The reward model is typically the same size as the policy model. Llama 2’s 70B chat model used a 70B reward model. This means RLHF training requires 4 models in memory simultaneously: policy, reference policy, reward model, and value model. For a 70B model, this requires roughly 560GB of GPU memory in FP16.

Direct Preference Optimization (DPO)

DPO eliminates the reward model entirely, reducing the safety training pipeline from 3 stages to 2.

import math

def dpo_loss(
    pi_logprob_chosen: float,
    pi_logprob_rejected: float,
    ref_logprob_chosen: float,
    ref_logprob_rejected: float,
    beta: float = 0.1
) -> float:
    """
    DPO loss function.

    L_DPO = -log sigmoid(beta * (log(pi(y_w|x)/ref(y_w|x)) - log(pi(y_l|x)/ref(y_l|x))))

    pi: policy model log probabilities
    ref: reference (SFT) model log probabilities
    y_w: chosen (winning) response
    y_l: rejected (losing) response
    beta: temperature parameter
    """
    # Log ratios
    chosen_ratio = pi_logprob_chosen - ref_logprob_chosen
    rejected_ratio = pi_logprob_rejected - ref_logprob_rejected

    # DPO implicit reward difference
    reward_diff = beta * (chosen_ratio - rejected_ratio)

    # Binary cross-entropy
    loss = -math.log(1 / (1 + math.exp(-reward_diff)))

    return loss

def dpo_vs_rlhf_comparison() -> dict:
    """Compare DPO and RLHF for safety alignment."""
    return {
        "dpo_advantages": [
            "No reward model needed (saves 50% memory)",
            "No PPO instability (value function estimation)",
            "Simpler hyperparameter tuning (just beta)",
            "2x faster training (no RM forward pass)",
        ],
        "dpo_disadvantages": [
            "Cannot iteratively improve (offline algorithm)",
            "Sensitive to data distribution mismatch",
            "May overfit to preference dataset",
            "Harder to scale safety categories independently",
        ],
        "rlhf_advantages": [
            "Online algorithm: generates new data during training",
            "Can balance multiple reward signals (safety, helpfulness)",
            "More robust to distribution shift",
            "Proven at scale (GPT-4, Claude)",
        ],
        "rlhf_disadvantages": [
            "4 models in memory simultaneously",
            "PPO is unstable, sensitive to hyperparameters",
            "Reward hacking: model exploits reward model weaknesses",
            "Expensive: 10-20% of pretraining compute",
        ],
    }

📊

DPO vs RLHF Training Comparison (70B Model)

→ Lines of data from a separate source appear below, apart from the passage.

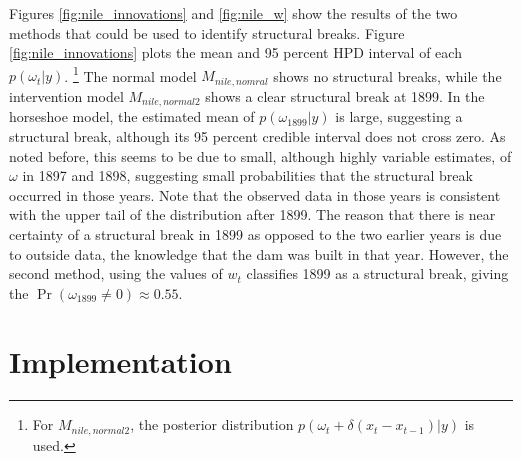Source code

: \documentclass{article}
\DeclareMathOperator{\E}{E}
\begin{document}
Figures \ref{fig:nile_innovations} and \ref{fig:nile_w} show the results of the two methods that could be used to identify structural breaks. 
Figure \ref{fig:nile_innovations} plots the mean and 95 percent HPD interval of each $p(\omega_{t} | y)$.%
\footnote{For $M_{nile,normal2}$, the posterior distribution $p(\omega_{t} + \delta (x_{t} - x_{t-1}) | y)$ is used.}
The normal model $M_{nile,nomral}$ shows no structural breaks, while the intervention model $M_{nile,normal2}$ shows a clear structural break at 1899.
In the horseshoe model, the estimated mean of $p(\omega_{1899} | y)$ is large, suggesting a structural break, although its 95 percent credible interval does not cross zero.
As noted before, this seems to be due to small, although highly variable estimates, of $\omega$ in 1897 and 1898, suggesting small probabilities that the structural break occurred in those years.
Note that the observed data in those years is consistent with the upper tail of the distribution after 1899.
The reason that there is near certainty of a structural break in 1899 as opposed to the two earlier years is due to outside data, the knowledge that the dam was built in that year.
However, the second method, using the values of $w_{t}$ classifies 1899 as a structural break, giving the $\Pr(\omega_{1899} \neq 0) \approx 0.55$.



%   

\section{Implementation}
\label{sec:implementation}

\end{document}
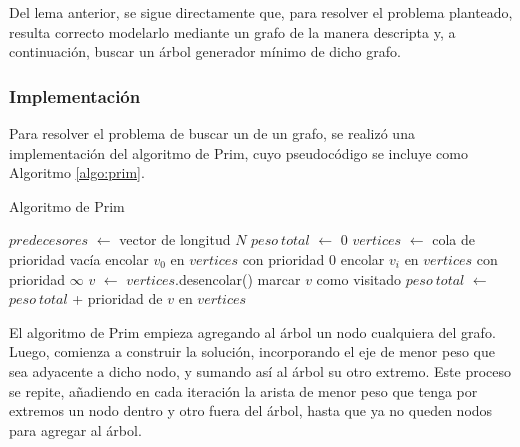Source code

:     Del lema anterior, se sigue directamente que, para resolver el problema
    planteado, resulta correcto modelarlo mediante un grafo de la manera
    descripta y, a continuación, buscar un árbol generador mínimo de dicho
    grafo.

    \subsubsection{Implementación}
    Para resolver el problema de buscar un  de un grafo,
    se realizó una implementación del algoritmo de Prim, cuyo pseudocódigo
    se incluye como Algoritmo \ref{algo:prim}.

    \begin{algorithm}
        \caption{Algoritmo de Prim}
        \label{algo:prim}

        $predecesores$ $\gets$ vector de longitud $N$ \;
        $peso\ total$ $\gets$ $0$ \;
        $vertices$ $\gets$ cola de prioridad vacía \;
        encolar $v_0$ en $vertices$ con prioridad $0$ \;
         {
            encolar $v_i$ en $vertices$ con prioridad $\infty$ \;
        }
         {
            $v$ $\gets$ $vertices$.desencolar() \;
            marcar $v$ como visitado \;
            $peso\ total$ $\gets$ $peso\ total$ + prioridad de $v$ en $vertices$ \;
        }
    \end{algorithm}

    El algoritmo de Prim empieza agregando al árbol un nodo cualquiera del
    grafo. Luego, comienza a construir la solución, incorporando el eje de
    menor peso que sea adyacente a dicho nodo, y sumando así al árbol su otro
    extremo. Este proceso se repite, añadiendo en cada iteración la arista de
    menor peso que tenga por extremos un nodo dentro y otro fuera del árbol,
    hasta que ya no queden nodos para agregar al árbol.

Metric	RLHF (PPO)	DPO	Difference
GPU Memory (FP16)	560 GB (4 models)	280 GB (2 models)	-50%
Training Time	~200 GPU-hours	~100 GPU-hours	-50%
Hyperparameters	~15 (PPO + RM)	~5 (beta + LR)	-67%
Safety Robustness	High (online)	Medium (offline)	RLHF wins
Multi-Objective	Easy (reward mixing)	Hard (separate runs)	RLHF wins

Constitutional AI: Self-Supervised Safety

Constitutional AI (CAI) uses the model itself to generate and evaluate safety training data.

def constitutional_ai_pipeline(
    base_model,
    constitution: list,
    num_prompts: int = 10000
) -> dict:
    """
    Constitutional AI pipeline:
    1. Generate responses to red-team prompts
    2. Critique responses using constitutional principles
    3. Revise responses based on critique
    4. Train on (prompt, revised_response) pairs
    """
    # The constitution: a list of principles
    example_constitution = [
        "Choose the response that is least harmful or toxic",
        "Choose the response that is most helpful while being safe",
        "Choose the response that does not encourage illegal activity",
        "Choose the response that avoids stereotypes and bias",
        "Choose the response that is honest about its limitations",
    ]

    # Stage 1: Red-team generation
    red_team_template = """Human: {harmful_prompt}
Assistant: {initial_response}

Critique: Identify any harmful content in the assistant's response.
Revision: Rewrite the response to be helpful while avoiding harm."""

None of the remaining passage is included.